Start of PROVIDED RECORDS

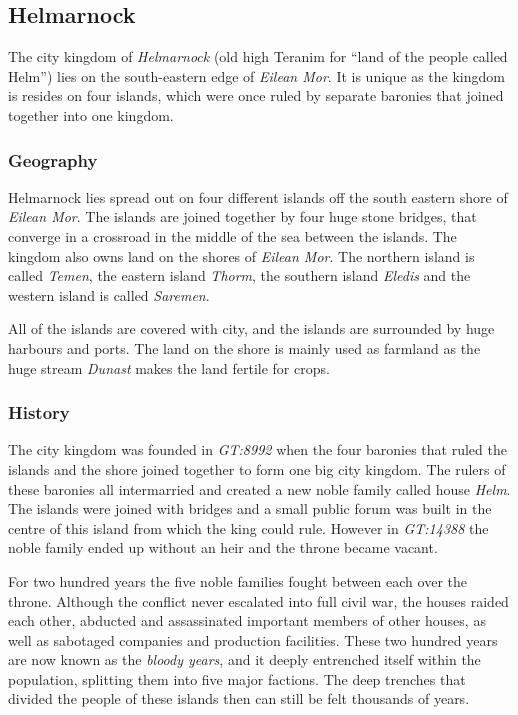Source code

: \subsection*{Helmarnock}

The city kingdom of \emph{Helmarnock} (old high Teranim for ``land of the
people called Helm'') lies on the south-eastern edge of \emph{Eilean Mor}. It
is unique as the kingdom is resides on four islands, which were once ruled by
separate baronies that joined together into one kingdom.

\subsubsection*{Geography}

Helmarnock lies spread out on four different islands off the south eastern
shore of \emph{Eilean Mor}. The islands are joined together by four huge
stone bridges, that converge in a crossroad in the middle of the sea between
the islands. The kingdom also owns land on the shores of \emph{Eilean Mor}.
The northern island is called \emph{Temen}, the eastern island \emph{Thorm},
the southern island \emph{Eledis} and the western island is called
\emph{Saremen}.

All of the islands are covered with city, and the islands are surrounded by
huge harbours and ports. The land on the shore is mainly used as farmland as
the huge stream \emph{Dunast} makes the land fertile for crops.

\subsubsection*{History}

The city kingdom was founded in \emph{GT:8992} when the four baronies that
ruled the islands and the shore joined together to form one big city kingdom.
The rulers of these baronies all intermarried and created a new noble family
called house \emph{Helm}. The islands were joined with bridges and a small
public forum was built in the centre of this island from which the king could
rule. However in \emph{GT:14388} the noble family ended up without an heir and
the throne became vacant.

For two hundred years the five noble families fought between each over the
throne. Although the conflict never escalated into full civil war, the houses
raided each other, abducted and assassinated important members of other
houses, as well as sabotaged companies and production facilities. These two
hundred years are now known as the \emph{bloody years}, and it deeply
entrenched itself within the population, splitting them into five major
factions. The deep trenches that divided the people of these islands then can
still be felt thousands of years.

End of PROVIDED RECORDS

REQUIRED ACTION —
Pull each line containing the word "emph" out of the data above.

RESULT FOR THIS TASK —
The city kingdom of \emph{Helmarnock} (old high Teranim for ``land of the
people called Helm'') lies on the south-eastern edge of \emph{Eilean Mor}. It
shore of \emph{Eilean Mor}. The islands are joined together by four huge
the islands. The kingdom also owns land on the shores of \emph{Eilean Mor}.
The northern island is called \emph{Temen}, the eastern island \emph{Thorm},
the southern island \emph{Eledis} and the western island is called
\emph{Saremen}.
the huge stream \emph{Dunast} makes the land fertile for crops.
The city kingdom was founded in \emph{GT:8992} when the four baronies that
called house \emph{Helm}. The islands were joined with bridges and a small
rule. However in \emph{GT:14388} the noble family ended up without an heir and
hundred years are now known as the \emph{bloody years}, and it deeply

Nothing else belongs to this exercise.